Description of the task » Could you copy every line of the data that contains the word "arlocal"?

Input material »
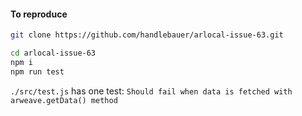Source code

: #### To reproduce
```bash
git clone https://github.com/handlebauer/arlocal-issue-63.git

cd arlocal-issue-63
npm i
npm run test
```
`./src/test.js` has one test: `Should fail when data is fetched with arweave.getData() method`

Finished task »
git clone https://github.com/handlebauer/arlocal-issue-63.git
cd arlocal-issue-63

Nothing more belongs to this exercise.